(Dataset items)
"""

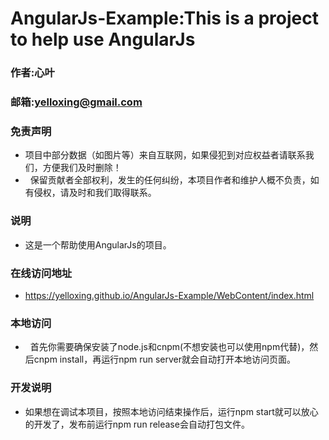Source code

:# AngularJs-Example:This is a project to help use AngularJs

### 作者:心叶
### 邮箱:yelloxing@gmail.com

### 免责声明
*   项目中部分数据（如图片等）来自互联网，如果侵犯到对应权益者请联系我们，方便我们及时删除！
*   保留贡献者全部权利，发生的任何纠纷，本项目作者和维护人概不负责，如有侵权，请及时和我们取得联系。

### 说明
*   这是一个帮助使用AngularJs的项目。

### 在线访问地址
*   https://yelloxing.github.io/AngularJs-Example/WebContent/index.html

### 本地访问
*   首先你需要确保安装了node.js和cnpm(不想安装也可以使用npm代替)，然后cnpm install，再运行npm run server就会自动打开本地访问页面。

### 开发说明
*   如果想在调试本项目，按照本地访问结束操作后，运行npm start就可以放心的开发了，发布前运行npm run release会自动打包文件。

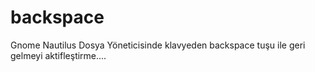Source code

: # backspace
Gnome Nautilus Dosya Yöneticisinde klavyeden backspace tuşu ile geri gelmeyi aktifleştirme....
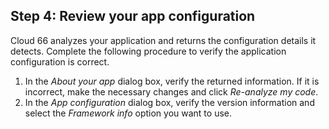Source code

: <!-- usedin: [ _rails/deployment] - post: -->


## Step 4: Review your app configuration

Cloud 66 analyzes your application and returns the configuration details it detects. Complete the following procedure to verify the application configuration is correct.

1.  In the _About your app_ dialog box, verify the returned information. If it is incorrect, make the necessary changes and click _Re-analyze my code_.
2.  In the _App configuration_ dialog box, verify the version information and select the _Framework info_ option you want to use.

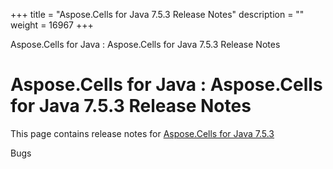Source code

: +++
title = "Aspose.Cells for Java 7.5.3 Release Notes" 
description = "" 
weight = 16967 
+++

Aspose.Cells for Java : Aspose.Cells for Java 7.5.3 Release Notes  

# Aspose.Cells for Java : Aspose.Cells for Java 7.5.3 Release Notes


This page contains release notes for [Aspose.Cells for Java 7.5.3](http://www.aspose.com/downloads/cells/java/new-releases/aspose.cells-for-java-7.5.3/)

Bugs

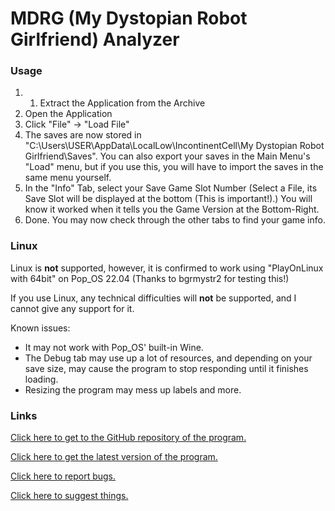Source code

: # MDRG (My Dystopian Robot Girlfriend) Analyzer

### Usage

1. 1. Extract the Application from the Archive
2. Open the Application
3. Click "File" -> "Load File"
4. The saves are now stored in "C:\Users\USER\AppData\LocalLow\IncontinentCell\My Dystopian Robot Girlfriend\Saves". You can also export your saves in the Main Menu's "Load" menu, but if you use this, you will have to import the saves in the same menu yourself.
5. In the "Info" Tab, select your Save Game Slot Number (Select a File, its Save Slot will be displayed at the bottom (This is important!).) You will know it worked when it tells you the Game Version at the Bottom-Right.
6. Done. You may now check through the other tabs to find your game info.

### Linux

Linux is **not** supported, however, it is confirmed to work using "PlayOnLinux with 64bit" on Pop_OS 22.04 (Thanks to bgrmystr2 for testing this!)

If you use Linux, any technical difficulties will **not** be supported, and I cannot give any support for it.

Known issues:
- It may not work with Pop_OS' built-in Wine.
- The Debug tab may use up a lot of resources, and depending on your save size, may cause the program to stop responding until it finishes loading.
- Resizing the program may mess up labels and more.

### Links
[Click here to get to the GitHub repository of the program.](https://github.com/Wehrmachtserdbeere/MDRG-Analyzer)

[Click here to get the latest version of the program.](https://github.com/Wehrmachtserdbeere/MDRG-Analyzer/releases/latest)

[Click here to report bugs.](https://github.com/Wehrmachtserdbeere/MDRG-Analyzer/issues)

[Click here to suggest things.](https://github.com/Wehrmachtserdbeere/MDRG-Analyzer/discussions/categories/ideas)
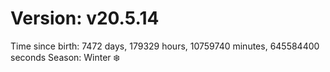 # Version: v20.5.14
Time since birth: 7472 days, 179329 hours, 10759740 minutes, 645584400 seconds
Season: Winter ❄️
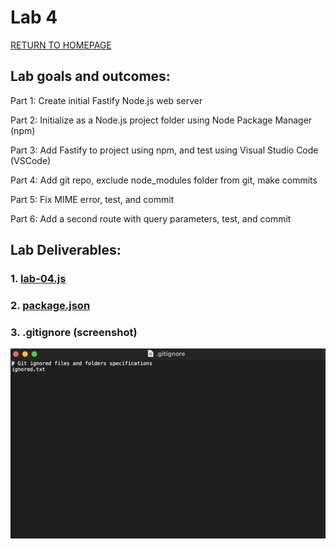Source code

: # Lab 4

[RETURN TO HOMEPAGE](https://sierrabakerr.github.io/)

## Lab goals and outcomes:

Part 1: Create initial Fastify Node.js web server

Part 2: Initialize as a Node.js project folder using Node Package Manager (npm)

Part 3: Add Fastify to project using npm, and test using Visual Studio Code (VSCode)

Part 4: Add git repo, exclude node_modules folder from git, make commits

Part 5: Fix MIME error, test, and commit

Part 6: Add a second route with query parameters, test, and commit


## Lab Deliverables:



### 1. [lab-04.js](lab-04.js)

### 2. [package.json](package.json)

### 3. .gitignore (screenshot)
![.gitignore](gitignore.png)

"""

Set down again, word for word, every line from the one with "start就可以放心的开发了，发布前运行npm run release会自动打包文件。" to the one with "4. The saves" in the entries above, and omit the pictures.

*   如果想在调试本项目，按照本地访问结束操作后，运行npm start就可以放心的开发了，发布前运行npm run release会自动打包文件。

Source code

: # backspace
Gnome Nautilus Dosya Yöneticisinde klavyeden backspace tuşu ile geri gelmeyi aktifleştirme....
Source code

: <!-- usedin: [ _rails/deployment] - post: -->


## Step 4: Review your app configuration

Cloud 66 analyzes your application and returns the configuration details it detects. Complete the following procedure to verify the application configuration is correct.

1.  In the _About your app_ dialog box, verify the returned information. If it is incorrect, make the necessary changes and click _Re-analyze my code_.
2.  In the _App configuration_ dialog box, verify the version information and select the _Framework info_ option you want to use.

Source code

: +++
title = "Aspose.Cells for Java 7.5.3 Release Notes" 
description = "" 
weight = 16967 
+++

Aspose.Cells for Java : Aspose.Cells for Java 7.5.3 Release Notes  

# Aspose.Cells for Java : Aspose.Cells for Java 7.5.3 Release Notes


This page contains release notes for [Aspose.Cells for Java 7.5.3](http://www.aspose.com/downloads/cells/java/new-releases/aspose.cells-for-java-7.5.3/)

Bugs

Source code

: # MDRG (My Dystopian Robot Girlfriend) Analyzer

### Usage

1. 1. Extract the Application from the Archive
2. Open the Application
3. Click "File" -> "Load File"
4. The saves are now stored in "C:\Users\USER\AppData\LocalLow\IncontinentCell\My Dystopian Robot Girlfriend\Saves". You can also export your saves in the Main Menu's "Load" menu, but if you use this, you will have to import the saves in the same menu yourself.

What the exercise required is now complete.